Court shuts cyberscam

A US District Court in Pennsylvania has ordered a cyberscammer to stop a scheme that used common misspellings of legitimate domain names to trap users into sites that bombarded them with adult-oriented pop-up ads.

          A US District Court in Pennsylvania has ordered a cyberscammer to stop a scheme that used common misspellings of legitimate domain names to trap users into sites that bombarded them with adult-oriented pop-up ads.

          The US Federal Trade Commission (FTC) says that the US District Court for the Eastern District of Pennsylvania also ordered the defendant, John Zuccarini, to pay nearly $US1.9 million. But it was unclear whether the FTC will be able to collect the money. An FTC spokeswoman says Zuccarini didn't show up in court Friday.

          The court order permanently bars Zuccarini from redirecting or obstructing consumers on the internet in connection with the advertising, promoting, selling or providing of any goods or services on the internet, the World Wide Web, or any web page or website, and from launching the websites of others without their permission.
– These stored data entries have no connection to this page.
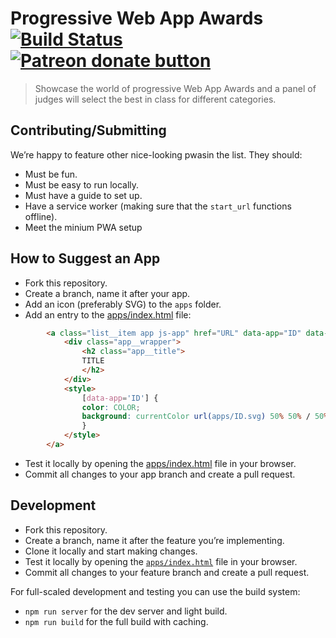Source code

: # Progressive Web App Awards  [![Build Status](https://www.travis-ci.com/pwaawards/website.svg?branch=master)](https://www.travis-ci.com/pwaawards/website) <span class="badge-patreon"><a href="https://www.patreon.com/robertjgabriel" title="Donate to this project using Patreon"><img src="https://img.shields.io/badge/patreon-donate-yellow.svg" alt="Patreon donate button" /></a></span>
> Showcase the world of progressive Web App Awards and a panel of judges will select the best in class for different categories.

## Contributing/Submitting

We’re happy to feature other nice-looking pwasin the list. They should:

- Must be fun.
- Must be easy to run locally.
- Must have a guide to set up.
- Have a service worker (making sure that the `start_url` functions offline).
- Meet the minium PWA setup

## How to Suggest an App

- Fork this repository.
- Create a branch, name it after your app.
- Add an icon (preferably SVG) to the `apps` folder.
- Add an entry to the [apps/index.html](apps/index.html) file:

```html
		<a class="list__item app js-app" href="URL" data-app="ID" data-tags="TAGS">
			<div class="app__wrapper">
				<h2 class="app__title">
				TITLE
				</h2>
			</div>
			<style>
				[data-app='ID'] {
				color: COLOR;
				background: currentColor url(apps/ID.svg) 50% 50% / 50% auto no-repeat;
				}
			</style>
		</a>
```

- Test it locally by opening the [apps/index.html](apps/index.html) file in your browser.
- Commit all changes to your app branch and create a pull request.

## Development

- Fork this repository.
- Create a branch, name it after the feature you’re implementing.
- Clone it locally and start making changes.
- Test it locally by opening the [`apps/index.html`](apps/index.html) file in your browser.
- Commit all changes to your feature branch and create a pull request.

For full-scaled development and testing you can use the build system:

- `npm run server` for the dev server and light build.
- `npm run build` for the full build with caching.
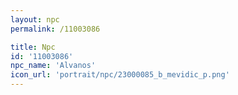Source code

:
 ```yaml
---
layout: npc
permalink: /11003086

title: Npc
id: '11003086'
npc_name: 'Alvanos'
icon_url: 'portrait/npc/23000085_b_mevidic_p.png'
---
```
          Last October, the FTC filed a complaint against Zuccarini in federal court for registering common misspellings of legitimate domain names, including 41 variations of pop star Britney Spears' name, to divert users from their intended Internet destinations to one of his sites. Once there, Zuccarini allegedly used programming code on the sites that made it difficult for users to close their browsers or go back to a previous page, essentially holding them captive. He then hit them with a barrage of pop-up ads for pornography, gambling sites and psychic services, says the FTC.
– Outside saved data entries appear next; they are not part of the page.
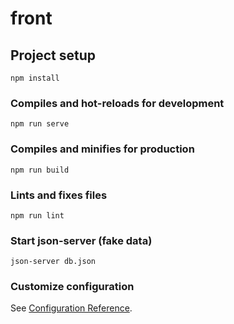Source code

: # front

## Project setup
```
npm install
```

### Compiles and hot-reloads for development
```
npm run serve
```

### Compiles and minifies for production
```
npm run build
```

### Lints and fixes files
```
npm run lint
```

### Start json-server (fake data)
```
json-server db.json
```

### Customize configuration
See [Configuration Reference](https://cli.vuejs.org/config/).
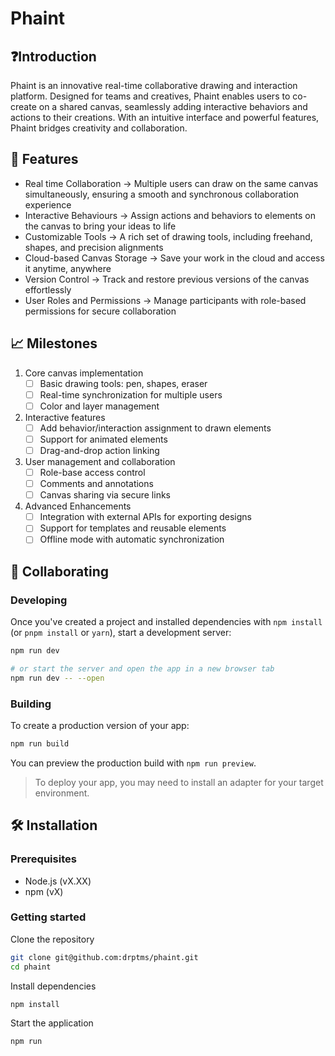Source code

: # Phaint

## ❓Introduction

Phaint is an innovative real-time collaborative drawing and interaction platform. Designed for teams and creatives,
Phaint enables users to co-create on a shared canvas, seamlessly adding interactive behaviors and actions to their creations.
With an intuitive interface and powerful features, Phaint bridges creativity and collaboration.

## 🚀 Features
- Real time Collaboration &rarr; Multiple users can draw on the same canvas simultaneously, ensuring a smooth and synchronous 
    collaboration experience
- Interactive Behaviours &rarr; Assign actions and behaviors to elements on the canvas to bring your ideas to life
- Customizable Tools &rarr; A rich set of drawing tools, including freehand, shapes, and precision alignments
- Cloud-based Canvas Storage &rarr; Save your work in the cloud and access it anytime, anywhere
- Version Control &rarr; Track and restore previous versions of the canvas effortlessly
- User Roles and Permissions &rarr; Manage participants with role-based permissions for secure collaboration

## 📈 Milestones
1. Core canvas implementation
    - [ ] Basic drawing tools: pen, shapes, eraser
    - [ ] Real-time synchronization for multiple users
    - [ ] Color and layer management
2. Interactive features
   - [ ] Add behavior/interaction assignment to drawn elements
   - [ ] Support for animated elements
   - [ ] Drag-and-drop action linking
3. User management and collaboration
   - [ ] Role-base access control
   - [ ] Comments and annotations
   - [ ] Canvas sharing via secure links
4. Advanced Enhancements
   - [ ] Integration with external APIs for exporting designs
   - [ ] Support for templates and reusable elements
   - [ ] Offline mode with automatic synchronization

## 🤝 Collaborating

### Developing
Once you've created a project and installed dependencies with `npm install` (or `pnpm install` or `yarn`), start a development server:

```bash
npm run dev

# or start the server and open the app in a new browser tab
npm run dev -- --open
```
### Building
To create a production version of your app:

```bash
npm run build
```
You can preview the production build with `npm run preview`.
> To deploy your app, you may need to install an adapter for your target environment.


## 🛠️ Installation

### Prerequisites
- Node.js (vX.XX)
- npm (vX)

### Getting started
Clone the repository
```bash
git clone git@github.com:drptms/phaint.git
cd phaint
```

Install dependencies
```bash
npm install
```

Start the application
```bash
npm run
```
          The FTC estimated that Zuccarini earned between $US800,000 and $US1 million annually from the scheme by charging advertisers whose banner ads and affiliate programs appear on his site.

          The FTC says in one case, 32 separate windows popped up when an investigator visited one of the misspelled sites. Sometimes the intended site would open in one of the windows, causing users to think the barrage of ads came from the legitimate site.
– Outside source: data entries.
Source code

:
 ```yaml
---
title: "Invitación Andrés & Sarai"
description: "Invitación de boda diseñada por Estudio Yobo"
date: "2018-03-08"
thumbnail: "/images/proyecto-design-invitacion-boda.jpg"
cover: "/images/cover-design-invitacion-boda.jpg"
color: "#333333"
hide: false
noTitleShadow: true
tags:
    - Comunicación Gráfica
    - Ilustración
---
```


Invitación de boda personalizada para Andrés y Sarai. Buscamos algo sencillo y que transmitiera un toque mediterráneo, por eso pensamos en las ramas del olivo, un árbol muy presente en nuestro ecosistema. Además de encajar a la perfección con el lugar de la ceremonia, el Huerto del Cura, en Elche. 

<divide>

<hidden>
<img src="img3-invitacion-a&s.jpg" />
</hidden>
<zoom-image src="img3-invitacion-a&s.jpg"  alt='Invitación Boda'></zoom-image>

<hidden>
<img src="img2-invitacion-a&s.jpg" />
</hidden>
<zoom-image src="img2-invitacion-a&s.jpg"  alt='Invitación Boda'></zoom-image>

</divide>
          The FTC says there have been 63 previous lawsuits against Zuccarini for the same practices in the past two years, and he lost 53 of those cases. Zuccarini has had almost 200 of his domain names transferred to the rightful trademark owners, the FTC says.

          Zuccarini couldn't be located for comment.

          FTC attorney Marc Groman says Zuccarini is still operating in violation of the court order. And in order for the FTC to enforce the order it must serve Zuccarini with court papers, which it has so far been unable to do, Groman says.

          "We don't know where he is, but we will find him," Groman says. "I don't know if it will be today or tomorrow, but we will find him."

          Groman says he couldn't comment on how the FTC expects to collect the $US1.9 million from Zuccarini.